#### Task to complete
Transcribe every record exactly, omitting none.

---- Provided data

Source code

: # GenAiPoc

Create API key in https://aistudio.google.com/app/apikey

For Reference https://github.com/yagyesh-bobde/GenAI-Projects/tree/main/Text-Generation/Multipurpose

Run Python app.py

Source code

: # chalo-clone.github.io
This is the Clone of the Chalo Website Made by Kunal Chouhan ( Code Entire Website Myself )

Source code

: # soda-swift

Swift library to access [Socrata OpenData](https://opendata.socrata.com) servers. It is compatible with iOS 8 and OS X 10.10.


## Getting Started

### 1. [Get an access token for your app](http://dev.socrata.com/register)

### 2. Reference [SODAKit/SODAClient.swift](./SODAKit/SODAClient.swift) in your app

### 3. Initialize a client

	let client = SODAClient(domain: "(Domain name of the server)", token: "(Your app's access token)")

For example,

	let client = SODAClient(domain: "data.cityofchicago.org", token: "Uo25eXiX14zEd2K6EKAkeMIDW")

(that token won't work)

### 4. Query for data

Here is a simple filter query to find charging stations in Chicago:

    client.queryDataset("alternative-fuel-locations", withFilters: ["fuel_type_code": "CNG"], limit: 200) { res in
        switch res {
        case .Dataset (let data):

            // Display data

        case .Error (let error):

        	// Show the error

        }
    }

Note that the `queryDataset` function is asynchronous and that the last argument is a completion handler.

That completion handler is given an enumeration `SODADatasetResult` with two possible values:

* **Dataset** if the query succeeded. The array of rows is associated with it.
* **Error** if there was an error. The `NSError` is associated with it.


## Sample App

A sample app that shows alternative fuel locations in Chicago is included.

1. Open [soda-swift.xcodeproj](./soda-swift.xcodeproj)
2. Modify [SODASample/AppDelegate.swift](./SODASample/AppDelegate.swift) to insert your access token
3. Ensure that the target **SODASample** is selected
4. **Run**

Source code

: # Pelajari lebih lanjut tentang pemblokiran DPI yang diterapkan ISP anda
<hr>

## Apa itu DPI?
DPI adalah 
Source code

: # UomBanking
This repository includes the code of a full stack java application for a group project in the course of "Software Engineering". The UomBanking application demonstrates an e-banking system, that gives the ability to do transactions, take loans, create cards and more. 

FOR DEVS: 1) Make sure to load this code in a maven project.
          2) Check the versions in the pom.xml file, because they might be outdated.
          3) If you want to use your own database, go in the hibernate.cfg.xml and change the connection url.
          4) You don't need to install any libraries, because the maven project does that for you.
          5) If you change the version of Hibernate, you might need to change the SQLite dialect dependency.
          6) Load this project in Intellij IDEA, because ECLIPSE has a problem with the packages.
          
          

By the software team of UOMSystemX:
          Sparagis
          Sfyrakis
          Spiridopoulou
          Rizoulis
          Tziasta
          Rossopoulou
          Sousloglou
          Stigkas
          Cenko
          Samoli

--------

#### Exercise answer
Source code

: # GenAiPoc

Create API key in https://aistudio.google.com/app/apikey

For Reference https://github.com/yagyesh-bobde/GenAI-Projects/tree/main/Text-Generation/Multipurpose

Run Python app.py

Source code

: # chalo-clone.github.io
This is the Clone of the Chalo Website Made by Kunal Chouhan ( Code Entire Website Myself )

Source code

: # soda-swift

Swift library to access [Socrata OpenData](https://opendata.socrata.com) servers. It is compatible with iOS 8 and OS X 10.10.


## Getting Started

### 1. [Get an access token for your app](http://dev.socrata.com/register)

### 2. Reference [SODAKit/SODAClient.swift](./SODAKit/SODAClient.swift) in your app

### 3. Initialize a client

	let client = SODAClient(domain: "(Domain name of the server)", token: "(Your app's access token)")

For example,

	let client = SODAClient(domain: "data.cityofchicago.org", token: "Uo25eXiX14zEd2K6EKAkeMIDW")

(that token won't work)

### 4. Query for data

Here is a simple filter query to find charging stations in Chicago:

    client.queryDataset("alternative-fuel-locations", withFilters: ["fuel_type_code": "CNG"], limit: 200) { res in
        switch res {
        case .Dataset (let data):

            // Display data

        case .Error (let error):

        	// Show the error

        }
    }

Note that the `queryDataset` function is asynchronous and that the last argument is a completion handler.

That completion handler is given an enumeration `SODADatasetResult` with two possible values:

* **Dataset** if the query succeeded. The array of rows is associated with it.
* **Error** if there was an error. The `NSError` is associated with it.


## Sample App

A sample app that shows alternative fuel locations in Chicago is included.

1. Open [soda-swift.xcodeproj](./soda-swift.xcodeproj)
2. Modify [SODASample/AppDelegate.swift](./SODASample/AppDelegate.swift) to insert your access token
3. Ensure that the target **SODASample** is selected
4. **Run**

Source code

: # Pelajari lebih lanjut tentang pemblokiran DPI yang diterapkan ISP anda
<hr>

## Apa itu DPI?
DPI adalah 
Source code

: # UomBanking
This repository includes the code of a full stack java application for a group project in the course of "Software Engineering". The UomBanking application demonstrates an e-banking system, that gives the ability to do transactions, take loans, create cards and more. 

FOR DEVS: 1) Make sure to load this code in a maven project.
          2) Check the versions in the pom.xml file, because they might be outdated.
          3) If you want to use your own database, go in the hibernate.cfg.xml and change the connection url.
          4) You don't need to install any libraries, because the maven project does that for you.
          5) If you change the version of Hibernate, you might need to change the SQLite dialect dependency.
          6) Load this project in Intellij IDEA, because ECLIPSE has a problem with the packages.
          
          

By the software team of UOMSystemX:
          Sparagis
          Sfyrakis
          Spiridopoulou
          Rizoulis
          Tziasta
          Rossopoulou
          Sousloglou
          Stigkas
          Cenko
          Samoli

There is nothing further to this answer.